À PROPOS
Le rêve du Peintre
Si le modèle est imaginé ; la silhouette, elle, est l’ombre-portrait du peintre au travail. C’est l’instant fixé du rêve du peintre. Ici le réel et le subjectif se mêlent ; le modèle se fond ; les couches se succèdent, s’irisent, se colorent, se grainent ; la peinture devient peau.
Mais le peintre voudrait tout dire, tout partager. Aussi découpe-t-il sa toile et la fragmente-t-il en cinquante morceaux. Sorte de partage analytique donnant une autre dimension à chacun d’eux. Chaque fragment devient unique tout en participant de l’ensemble. En posséder un , c’est être en communication sensible avec les autres. Là, la peinture échappe au peintre ; elle pourrait se reconstituer de façon aléatoire au gré des choix des spectateurs et une oeuvre nouvelle apparaîtrait » universelle ».
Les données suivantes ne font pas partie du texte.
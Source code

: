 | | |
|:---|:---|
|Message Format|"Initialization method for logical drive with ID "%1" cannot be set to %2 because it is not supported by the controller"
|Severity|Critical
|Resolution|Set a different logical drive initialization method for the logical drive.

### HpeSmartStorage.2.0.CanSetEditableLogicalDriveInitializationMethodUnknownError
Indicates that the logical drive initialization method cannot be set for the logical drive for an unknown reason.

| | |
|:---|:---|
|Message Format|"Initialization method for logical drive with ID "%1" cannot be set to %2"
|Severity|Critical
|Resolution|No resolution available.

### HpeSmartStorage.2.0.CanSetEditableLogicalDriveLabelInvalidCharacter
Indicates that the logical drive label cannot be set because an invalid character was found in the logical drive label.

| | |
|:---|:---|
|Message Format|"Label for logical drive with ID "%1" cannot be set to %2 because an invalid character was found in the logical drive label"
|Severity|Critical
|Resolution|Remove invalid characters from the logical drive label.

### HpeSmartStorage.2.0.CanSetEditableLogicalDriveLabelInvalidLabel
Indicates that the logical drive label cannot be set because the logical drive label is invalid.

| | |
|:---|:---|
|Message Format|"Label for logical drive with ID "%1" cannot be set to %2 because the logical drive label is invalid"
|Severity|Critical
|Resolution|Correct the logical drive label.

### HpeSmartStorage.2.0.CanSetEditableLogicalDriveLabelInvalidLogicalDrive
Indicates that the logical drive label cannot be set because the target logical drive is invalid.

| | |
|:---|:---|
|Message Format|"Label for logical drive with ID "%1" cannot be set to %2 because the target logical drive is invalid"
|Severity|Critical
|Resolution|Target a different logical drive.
Ainsi l’idée de morcellement m’a toujours préoccupé, comme dans la série de neuf toiles où la première est en réalité la dernière. En effet les diverses étapes de l’élaboration d’une toile m’ interroge. Etant de la génération de l’image, les notions de séries, de fragments, de mutiples, sont sources de création. Elles m’entrainent du support classique (la toile sur châssis) vers d’autres supports comme les paravents, les stores, les bannières (« hata » en japonnais).
En fait ce sont des rencontres qui émaillent mon travail de peintre. Rencontre simplement matérielle (stock de tissus d’ameublement) ; rencontre culturelle ; rencontre humaine ; « rencontre » encore avec Caspar David Friedrich…
Durant les années 80, j’ai réalisé des toiles-séquences qui préfiguraient l’idée d’étapes du travail en train de se faire. Un partage sensible du processus de création, un échange plus intime avec le spectateur s’établissait. Comme lors du morcellement-fabricateur de l’oeuvre, ces toiles fragmentées en séquences forment un tout.
Ici le partage entre le peintre et le spectateur devient unificateur.